--- What the task asks ---
After locating the line that contains "u_nv_n = 0\\" in the records below, write out exactly that line and each line after it through the one that contains "Donc $u_nv_n\xrightarrow[n \to", and nothing else.
[Opening Input material section]
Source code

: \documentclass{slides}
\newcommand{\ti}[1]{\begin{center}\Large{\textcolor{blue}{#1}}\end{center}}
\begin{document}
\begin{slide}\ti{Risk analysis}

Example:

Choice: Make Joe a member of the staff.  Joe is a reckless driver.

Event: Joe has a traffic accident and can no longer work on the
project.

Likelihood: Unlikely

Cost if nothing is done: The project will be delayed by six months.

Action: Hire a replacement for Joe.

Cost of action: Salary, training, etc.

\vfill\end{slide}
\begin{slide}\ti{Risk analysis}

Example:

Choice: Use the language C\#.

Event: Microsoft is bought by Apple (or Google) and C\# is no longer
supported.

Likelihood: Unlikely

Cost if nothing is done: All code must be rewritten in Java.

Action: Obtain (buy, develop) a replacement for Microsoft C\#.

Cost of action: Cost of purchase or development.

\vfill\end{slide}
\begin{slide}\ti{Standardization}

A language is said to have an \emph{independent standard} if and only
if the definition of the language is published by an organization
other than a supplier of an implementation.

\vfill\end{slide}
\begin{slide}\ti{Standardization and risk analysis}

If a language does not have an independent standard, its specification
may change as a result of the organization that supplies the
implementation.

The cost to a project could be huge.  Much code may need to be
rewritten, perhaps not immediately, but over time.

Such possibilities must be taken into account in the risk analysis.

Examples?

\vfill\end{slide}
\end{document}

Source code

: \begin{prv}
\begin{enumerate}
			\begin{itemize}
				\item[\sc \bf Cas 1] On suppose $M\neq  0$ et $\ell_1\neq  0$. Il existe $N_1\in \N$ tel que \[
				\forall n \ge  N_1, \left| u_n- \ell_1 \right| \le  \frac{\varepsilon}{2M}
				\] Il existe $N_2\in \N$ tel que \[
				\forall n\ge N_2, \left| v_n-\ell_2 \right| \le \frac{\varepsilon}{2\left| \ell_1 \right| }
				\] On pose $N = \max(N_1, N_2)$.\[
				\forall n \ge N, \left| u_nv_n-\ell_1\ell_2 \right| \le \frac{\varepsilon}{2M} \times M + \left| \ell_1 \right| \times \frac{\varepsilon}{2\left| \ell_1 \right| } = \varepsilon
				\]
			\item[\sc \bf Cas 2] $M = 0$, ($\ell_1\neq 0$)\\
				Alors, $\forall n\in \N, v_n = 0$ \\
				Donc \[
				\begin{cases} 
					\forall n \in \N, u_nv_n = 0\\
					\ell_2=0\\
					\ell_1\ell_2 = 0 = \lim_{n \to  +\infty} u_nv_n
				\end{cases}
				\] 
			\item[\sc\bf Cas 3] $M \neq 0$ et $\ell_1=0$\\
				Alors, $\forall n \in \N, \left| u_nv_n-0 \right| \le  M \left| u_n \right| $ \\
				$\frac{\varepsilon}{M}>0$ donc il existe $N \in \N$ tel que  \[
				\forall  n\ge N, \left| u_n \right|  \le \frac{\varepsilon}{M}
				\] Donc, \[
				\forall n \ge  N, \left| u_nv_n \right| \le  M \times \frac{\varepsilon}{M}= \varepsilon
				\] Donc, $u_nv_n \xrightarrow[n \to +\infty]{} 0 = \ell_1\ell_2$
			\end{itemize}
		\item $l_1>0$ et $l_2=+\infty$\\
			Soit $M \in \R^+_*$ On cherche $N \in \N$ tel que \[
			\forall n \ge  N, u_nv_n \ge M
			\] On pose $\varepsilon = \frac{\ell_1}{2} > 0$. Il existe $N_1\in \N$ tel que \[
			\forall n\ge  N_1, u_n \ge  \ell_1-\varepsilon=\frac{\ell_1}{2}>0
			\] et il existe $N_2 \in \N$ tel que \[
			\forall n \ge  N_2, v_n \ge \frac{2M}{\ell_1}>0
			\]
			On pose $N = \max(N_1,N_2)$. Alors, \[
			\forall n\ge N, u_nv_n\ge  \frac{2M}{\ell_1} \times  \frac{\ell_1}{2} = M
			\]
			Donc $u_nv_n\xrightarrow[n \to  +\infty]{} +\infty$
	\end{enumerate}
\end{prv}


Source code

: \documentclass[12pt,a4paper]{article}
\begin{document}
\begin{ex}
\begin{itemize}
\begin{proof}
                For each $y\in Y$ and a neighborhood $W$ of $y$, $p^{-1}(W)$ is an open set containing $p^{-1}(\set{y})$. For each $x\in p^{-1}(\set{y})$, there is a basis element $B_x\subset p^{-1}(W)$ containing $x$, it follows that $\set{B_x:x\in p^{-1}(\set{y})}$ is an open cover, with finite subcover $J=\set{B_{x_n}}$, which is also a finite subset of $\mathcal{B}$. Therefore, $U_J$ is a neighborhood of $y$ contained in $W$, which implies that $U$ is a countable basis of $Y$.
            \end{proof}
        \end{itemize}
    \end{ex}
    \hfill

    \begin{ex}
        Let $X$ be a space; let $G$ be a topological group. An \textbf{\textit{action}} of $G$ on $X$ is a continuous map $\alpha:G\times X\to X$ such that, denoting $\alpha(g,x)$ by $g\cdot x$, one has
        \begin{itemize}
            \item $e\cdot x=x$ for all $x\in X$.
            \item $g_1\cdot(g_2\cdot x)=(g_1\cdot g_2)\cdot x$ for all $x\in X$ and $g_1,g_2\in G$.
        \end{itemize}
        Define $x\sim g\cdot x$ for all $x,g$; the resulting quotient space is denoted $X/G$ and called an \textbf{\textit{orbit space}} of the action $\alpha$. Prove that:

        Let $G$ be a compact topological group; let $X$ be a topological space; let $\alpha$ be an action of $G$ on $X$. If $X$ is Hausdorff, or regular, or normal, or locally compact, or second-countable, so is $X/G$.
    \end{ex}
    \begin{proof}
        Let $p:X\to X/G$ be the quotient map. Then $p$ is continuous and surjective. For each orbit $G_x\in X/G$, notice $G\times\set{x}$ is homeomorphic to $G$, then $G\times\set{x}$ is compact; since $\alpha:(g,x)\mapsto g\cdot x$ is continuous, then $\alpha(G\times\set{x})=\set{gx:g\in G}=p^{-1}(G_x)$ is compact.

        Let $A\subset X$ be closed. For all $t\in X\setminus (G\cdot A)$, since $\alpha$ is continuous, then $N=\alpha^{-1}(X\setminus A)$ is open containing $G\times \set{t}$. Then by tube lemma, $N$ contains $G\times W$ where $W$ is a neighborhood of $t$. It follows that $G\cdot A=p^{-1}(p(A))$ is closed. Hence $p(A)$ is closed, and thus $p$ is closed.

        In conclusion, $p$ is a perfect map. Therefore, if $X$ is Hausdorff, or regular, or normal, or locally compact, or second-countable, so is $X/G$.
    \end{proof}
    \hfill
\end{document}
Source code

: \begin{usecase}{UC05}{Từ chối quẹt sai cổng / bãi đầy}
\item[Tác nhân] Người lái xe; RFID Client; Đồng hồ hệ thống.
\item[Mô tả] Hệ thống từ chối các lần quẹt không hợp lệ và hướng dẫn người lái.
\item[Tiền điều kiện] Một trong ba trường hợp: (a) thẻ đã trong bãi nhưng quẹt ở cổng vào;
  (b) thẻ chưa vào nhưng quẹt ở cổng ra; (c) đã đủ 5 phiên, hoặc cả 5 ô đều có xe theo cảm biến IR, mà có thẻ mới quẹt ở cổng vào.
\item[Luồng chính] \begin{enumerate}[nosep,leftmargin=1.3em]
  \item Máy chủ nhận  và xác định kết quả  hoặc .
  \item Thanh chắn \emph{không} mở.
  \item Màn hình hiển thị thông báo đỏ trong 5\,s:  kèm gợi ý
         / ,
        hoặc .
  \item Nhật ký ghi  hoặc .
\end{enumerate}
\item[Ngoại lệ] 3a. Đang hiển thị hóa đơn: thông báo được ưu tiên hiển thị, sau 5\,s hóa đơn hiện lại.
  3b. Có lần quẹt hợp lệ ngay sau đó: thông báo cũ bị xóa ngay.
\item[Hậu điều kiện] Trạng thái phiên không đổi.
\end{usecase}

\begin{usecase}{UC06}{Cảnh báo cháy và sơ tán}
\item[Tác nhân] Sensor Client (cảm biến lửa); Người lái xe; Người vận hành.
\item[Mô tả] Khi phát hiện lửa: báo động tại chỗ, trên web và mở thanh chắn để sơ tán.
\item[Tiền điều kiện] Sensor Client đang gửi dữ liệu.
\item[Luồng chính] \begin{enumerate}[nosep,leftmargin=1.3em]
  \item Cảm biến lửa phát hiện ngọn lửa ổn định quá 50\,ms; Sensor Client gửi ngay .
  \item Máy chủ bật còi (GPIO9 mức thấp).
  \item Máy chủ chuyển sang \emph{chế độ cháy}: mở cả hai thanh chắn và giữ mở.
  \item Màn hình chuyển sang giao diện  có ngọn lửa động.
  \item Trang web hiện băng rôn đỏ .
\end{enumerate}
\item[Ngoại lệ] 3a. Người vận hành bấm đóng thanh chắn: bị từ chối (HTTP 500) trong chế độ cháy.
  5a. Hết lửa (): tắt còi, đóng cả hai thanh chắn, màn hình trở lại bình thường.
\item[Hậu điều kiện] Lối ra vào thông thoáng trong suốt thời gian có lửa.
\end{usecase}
[Closing Input material section]
--- Solution ---
					\forall n \in \N, u_nv_n = 0\\
					\ell_2=0\\
					\ell_1\ell_2 = 0 = \lim_{n \to  +\infty} u_nv_n
				\end{cases}
				\] 
			\item[\sc\bf Cas 3] $M \neq 0$ et $\ell_1=0$\\
				Alors, $\forall n \in \N, \left| u_nv_n-0 \right| \le  M \left| u_n \right| $ \\
				$\frac{\varepsilon}{M}>0$ donc il existe $N \in \N$ tel que  \[
				\forall  n\ge N, \left| u_n \right|  \le \frac{\varepsilon}{M}
				\] Donc, \[
				\forall n \ge  N, \left| u_nv_n \right| \le  M \times \frac{\varepsilon}{M}= \varepsilon
				\] Donc, $u_nv_n \xrightarrow[n \to +\infty]{} 0 = \ell_1\ell_2$
			\end{itemize}
		\item $l_1>0$ et $l_2=+\infty$\\
			Soit $M \in \R^+_*$ On cherche $N \in \N$ tel que \[
			\forall n \ge  N, u_nv_n \ge M
			\] On pose $\varepsilon = \frac{\ell_1}{2} > 0$. Il existe $N_1\in \N$ tel que \[
			\forall n\ge  N_1, u_n \ge  \ell_1-\varepsilon=\frac{\ell_1}{2}>0
			\] et il existe $N_2 \in \N$ tel que \[
			\forall n \ge  N_2, v_n \ge \frac{2M}{\ell_1}>0
			\]
			On pose $N = \max(N_1,N_2)$. Alors, \[
			\forall n\ge N, u_nv_n\ge  \frac{2M}{\ell_1} \times  \frac{\ell_1}{2} = M
			\]
			Donc $u_nv_n\xrightarrow[n \to  +\infty]{} +\infty$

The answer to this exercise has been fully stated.